退職願を片手に上司の福岡が呆然とランチに出かけた日の午後、最終勤務日を指定した「引継ぎスケジュール表」という名のエクセルを福岡へ送り、Outlookの予定表にも誰もが見える形で「最終勤務」その後の全日程を「有給休暇」と入力し、退職事実及び希望日程を既成事実にする工作活動を始めた。また、社内で声が大きい&口が軽い人数名に“ここだけの話”として退職することを伝えると、その情報は“ここだけの話”の伝言ゲームで順調に伝わっていった。
3回の退職手続きを経験しているベテランの私にかかれば、部下の辞職に慣れていない相手はもはや赤子の手をひねるようなものである。福岡が正気になった時には私は「6月3日最終出社、6月末退職」という既成事実で外堀は埋まっており、慰留はおろか最終勤務日を遅らせることすら難しい環境を作り出していた。
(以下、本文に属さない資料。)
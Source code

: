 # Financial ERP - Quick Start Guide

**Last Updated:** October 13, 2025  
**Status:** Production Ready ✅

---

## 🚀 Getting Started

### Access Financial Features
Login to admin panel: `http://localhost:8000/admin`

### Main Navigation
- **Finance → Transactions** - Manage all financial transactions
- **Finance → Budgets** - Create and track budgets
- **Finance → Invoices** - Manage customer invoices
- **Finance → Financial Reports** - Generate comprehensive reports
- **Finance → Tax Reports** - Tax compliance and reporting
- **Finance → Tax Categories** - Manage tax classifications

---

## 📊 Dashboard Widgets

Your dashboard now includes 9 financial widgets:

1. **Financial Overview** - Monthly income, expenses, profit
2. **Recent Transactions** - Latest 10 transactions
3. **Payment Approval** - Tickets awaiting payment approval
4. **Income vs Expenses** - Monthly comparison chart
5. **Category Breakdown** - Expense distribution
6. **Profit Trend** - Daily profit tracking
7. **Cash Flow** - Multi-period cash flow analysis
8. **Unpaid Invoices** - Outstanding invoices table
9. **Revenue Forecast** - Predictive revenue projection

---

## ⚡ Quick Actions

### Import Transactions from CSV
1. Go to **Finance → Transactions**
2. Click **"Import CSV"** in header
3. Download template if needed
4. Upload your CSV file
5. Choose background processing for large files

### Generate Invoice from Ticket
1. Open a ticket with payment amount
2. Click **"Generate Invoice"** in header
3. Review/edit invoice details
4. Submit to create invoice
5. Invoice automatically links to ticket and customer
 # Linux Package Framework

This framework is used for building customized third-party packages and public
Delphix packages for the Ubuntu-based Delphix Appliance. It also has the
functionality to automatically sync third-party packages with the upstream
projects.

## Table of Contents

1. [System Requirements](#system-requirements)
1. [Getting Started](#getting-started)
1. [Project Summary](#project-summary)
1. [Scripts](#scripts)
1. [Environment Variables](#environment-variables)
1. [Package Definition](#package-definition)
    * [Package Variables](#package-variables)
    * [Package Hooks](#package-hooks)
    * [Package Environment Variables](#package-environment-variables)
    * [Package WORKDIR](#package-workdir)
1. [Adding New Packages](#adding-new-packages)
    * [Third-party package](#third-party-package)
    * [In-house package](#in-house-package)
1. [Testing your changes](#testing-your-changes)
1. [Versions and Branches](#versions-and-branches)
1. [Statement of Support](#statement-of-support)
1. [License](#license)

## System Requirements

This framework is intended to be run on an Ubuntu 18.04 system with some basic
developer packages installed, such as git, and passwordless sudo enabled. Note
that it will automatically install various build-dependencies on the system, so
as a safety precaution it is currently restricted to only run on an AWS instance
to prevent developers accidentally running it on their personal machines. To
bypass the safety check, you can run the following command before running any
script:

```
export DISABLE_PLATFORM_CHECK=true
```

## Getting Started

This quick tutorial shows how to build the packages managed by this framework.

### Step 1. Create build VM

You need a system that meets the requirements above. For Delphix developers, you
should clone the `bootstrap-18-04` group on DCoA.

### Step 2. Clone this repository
大学同期博之は迅速に動いてくれ、電話してから1か月後には採用内定を得ていた。年収こそ大幅に下がったが、古き良き日本の“年功序列式”給与テーブルだったこともあり、何年後にいくらもらえるのかがほぼ正確に把握できるため、収入に対する見通しが立てられた。また、借り上げ社宅などの福利厚生が充実しているのも手当文化がない外資系出身者からすると有難かった。

外資系=英語が堪能という誤解から海外事業向け人材として採用されたが、まずは国内事業を勉強すべしという古い考え方があり最初の2年は営業担当として関西支店に配属され、田舎の顧客を回る生活をした。私は葛飾柴又生まれという根っからの関東人のため関西人に苦手意識があったが、この時社会人になって初めて”ザ・サラリーマン”になった感じがして、これぞ“地に足がついた生活”だと実感していた。
この会社はほぼ転職者がいないためよそ者に排他的で極めて馴染みにくい雰囲気だったが、3年目には約束通り東京本社の海外営業部へ異動となり、その一年後にはブラジル駐在の内示が出て妊娠している妻を残し引継ぎのため半年間ブラジルの現地法人で勤務した。子供の出産に合わせて一時帰国し、家族帯同で本赴任となるはずだったが、当時ブラジルはコロナ大爆発中であり連日の家族会議の末、ブラジル赴任を断る決断をした。
社会人になって最長の勤務期間4年が経とうとする極めて順調に見えたこの会社での生活もここで風向きが変わることになる。
英語はもとよりポルトガル語も社費で学習させた上に、高い手当を払ってまで半年現地で引継ぎをさせ、いざ赴任というタイミングで会社命令を拒否する人間への会社の怒りは相当なものだった。それから会社を辞めるまでの約三年間、私は管理社員になっていたにも関わらず組織の売上にはほぼ影響を与えない極めてどうでもいい零細顧客の寄せ集めのような担当に回された。一日1時間も仕事をすればその日の仕事が終わってしまうような、まさに絵に描いたような窓際生活だった。加えて職場の人間関係も破綻していた。部内では当然ながら村八分になっていることに加え、コーポレートからも会社命令を拒否した戦犯のような態度をとられるようになっていた。考えようによっては一日1時間の仕事量で、深夜まで残業している同僚とほぼ同じ給料がもらえている極めて割のいい仕事なのだが、空気のように扱われる人間関係は耐え難いものがあった。

私は約4年ぶりにリセットボタンを押す準備を始めた。

当時の窓際生活、コロナ禍での在宅勤務&飲み会がない(ハブられているのでそもそも呼ばれないが)環境を“機会”と捉え、転職のためにMBAをとることにした。与信は回復したが貯金はないため教育ローンで学費を捻出した。業務で英語が身についていたため、少しでも箔をつけるべく海外のビジネススクールを選択した。そして卒業までの期間を最短の2年半として設定し、毎朝5時から勉強し、日中も勤務時間に勉強し、夜も遅くまで勉強する生活を続け、MBA取得と同時に転職できるように、退職する一年前からビズリーチへ登録し転職活動を平行して始めた。そしてMBAを評価してくれた外資系企業へ内定を獲得し、ビジネススクール卒業と同時に退職及び転職することに成功したのである。

5度目の転職で年収は1,000万を超えた。